Marion’s teeth chattered. “Dead?” she said, in a thin voice.
“No. At least, one of them is not. His heart beats, and.... Yes, he’s trying to say something.” Philip stooped lower, and let all the light of the lantern fall on this man’s face. “I don’t recognize him—or—why, it’s Bendibow!”
Marion caught her breath sharply. “Sir Francis?”
“No, no—Tom Bendibow.”
Marion said nothing, but knelt down beside the other figure, which was lying prostrate, and turned it over, so that the face was revealed. It was Mr. Grant, and he was dead, shot through the heart. After a few moments she looked up at Philip and said huskily:
“You should have fired at him.”
THEdead man’s horse had disappeared, and was probably trotting back to his stable in Twickenham. But Tom Bendibow’s steed, which knew its master, could be heard cropping the herbage a few rods away, at the other end of the open place. This sound, and the struggling breathing of Tom himself, were distinctly audible in the stillness of the night.

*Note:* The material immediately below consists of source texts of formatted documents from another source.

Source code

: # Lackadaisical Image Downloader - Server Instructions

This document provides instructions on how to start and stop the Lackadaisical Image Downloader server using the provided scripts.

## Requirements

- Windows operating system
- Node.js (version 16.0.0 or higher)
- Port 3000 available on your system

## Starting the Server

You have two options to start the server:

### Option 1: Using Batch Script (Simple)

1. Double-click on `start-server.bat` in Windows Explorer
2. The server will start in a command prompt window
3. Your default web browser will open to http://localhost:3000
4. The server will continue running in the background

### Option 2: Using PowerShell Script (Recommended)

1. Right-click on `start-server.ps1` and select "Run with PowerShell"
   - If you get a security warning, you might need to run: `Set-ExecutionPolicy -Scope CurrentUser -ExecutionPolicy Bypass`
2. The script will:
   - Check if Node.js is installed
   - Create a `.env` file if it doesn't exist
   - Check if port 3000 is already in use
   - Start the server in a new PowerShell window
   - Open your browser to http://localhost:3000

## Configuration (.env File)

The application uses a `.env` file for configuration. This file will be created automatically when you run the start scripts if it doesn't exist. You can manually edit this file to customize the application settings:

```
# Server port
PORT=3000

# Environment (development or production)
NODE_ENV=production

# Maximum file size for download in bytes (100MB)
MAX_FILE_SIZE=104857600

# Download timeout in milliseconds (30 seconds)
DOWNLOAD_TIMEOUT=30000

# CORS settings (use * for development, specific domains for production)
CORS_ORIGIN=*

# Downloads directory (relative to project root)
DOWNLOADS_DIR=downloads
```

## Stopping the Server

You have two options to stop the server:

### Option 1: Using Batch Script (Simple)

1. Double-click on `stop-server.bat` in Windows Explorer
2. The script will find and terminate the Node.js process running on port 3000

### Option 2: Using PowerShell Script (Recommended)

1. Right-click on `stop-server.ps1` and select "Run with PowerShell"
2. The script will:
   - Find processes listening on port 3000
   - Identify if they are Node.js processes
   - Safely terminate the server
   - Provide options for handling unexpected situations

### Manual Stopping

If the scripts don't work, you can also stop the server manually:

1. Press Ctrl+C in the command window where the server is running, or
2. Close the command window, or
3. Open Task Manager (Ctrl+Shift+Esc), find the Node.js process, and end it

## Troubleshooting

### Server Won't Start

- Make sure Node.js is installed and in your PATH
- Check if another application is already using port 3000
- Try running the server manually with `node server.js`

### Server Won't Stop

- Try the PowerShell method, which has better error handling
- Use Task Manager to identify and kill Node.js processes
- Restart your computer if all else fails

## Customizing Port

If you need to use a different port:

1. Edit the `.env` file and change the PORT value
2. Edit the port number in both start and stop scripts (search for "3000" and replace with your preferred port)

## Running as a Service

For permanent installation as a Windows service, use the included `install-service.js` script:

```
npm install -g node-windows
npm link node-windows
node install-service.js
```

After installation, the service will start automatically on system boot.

Marion, after there was no longer any doubt as to Mr. Grant’s being dead, sat for several minutes motionless and silent, his head resting on her lap. Philip meanwhile was examining Tom’s injuries, which proved to be a crushing blow at the base of the head, behind the right ear, and two upper ribs on the same side broken, apparently by the stamp of a horse’s hoof. It seemed hardly possible that he could live long.
“Shall I lift them into the wagon?” he asked Marion. “We should lose no time in getting home.”
“If you take out the seat of the wagon, they can lie at full length,” she said. “I will get in with them. You must ride Mr. Bendibow’s horse and lead ours.”
The plan was as good as the circumstances admitted; and Philip, assisted by Marion, succeeded in lifting the two lifeless weights into the bottom of the vehicle, in which had previously been placed a kind of pillow, improvised out of Philip’s coat and Marion’s shawl. Marion then got in and supported Tom in such a manner that the jolting might distress him as little as possible; and finally, Philip, having caught and mounted Tom’s horse, grasped the reins of the baker’s phlegmatic steed, and the party moved forward. The strange darkness,which had been at its densest at the moment of the catastrophe, now began to lighten; a star or two appeared toward the east, and gradually the heavy veil of obscurity was withdrawn in the direction of the west and south. The faces of the two victims were faintly revealed. Mr. Grant’s countenance bore a serene and austere expression; but poor Tom’s features were painful to contemplate—the heaviness of insensibility alternated there with the contractions of suffering. “Poor boy!” Marion murmured, more than once, but with an inward and musing tone, as if her compassion extended to something beyond his physical calamity. At other times this compassionate aspect gave place to an expression of stern severity; and this again was once or twice succeeded by a beautifully tender look, which deepened her eyes and made her lips move tremulously. Few words were exchanged between her and Philip during their sad journey, which seemed to both of them as long as a lifetime, and yet brief.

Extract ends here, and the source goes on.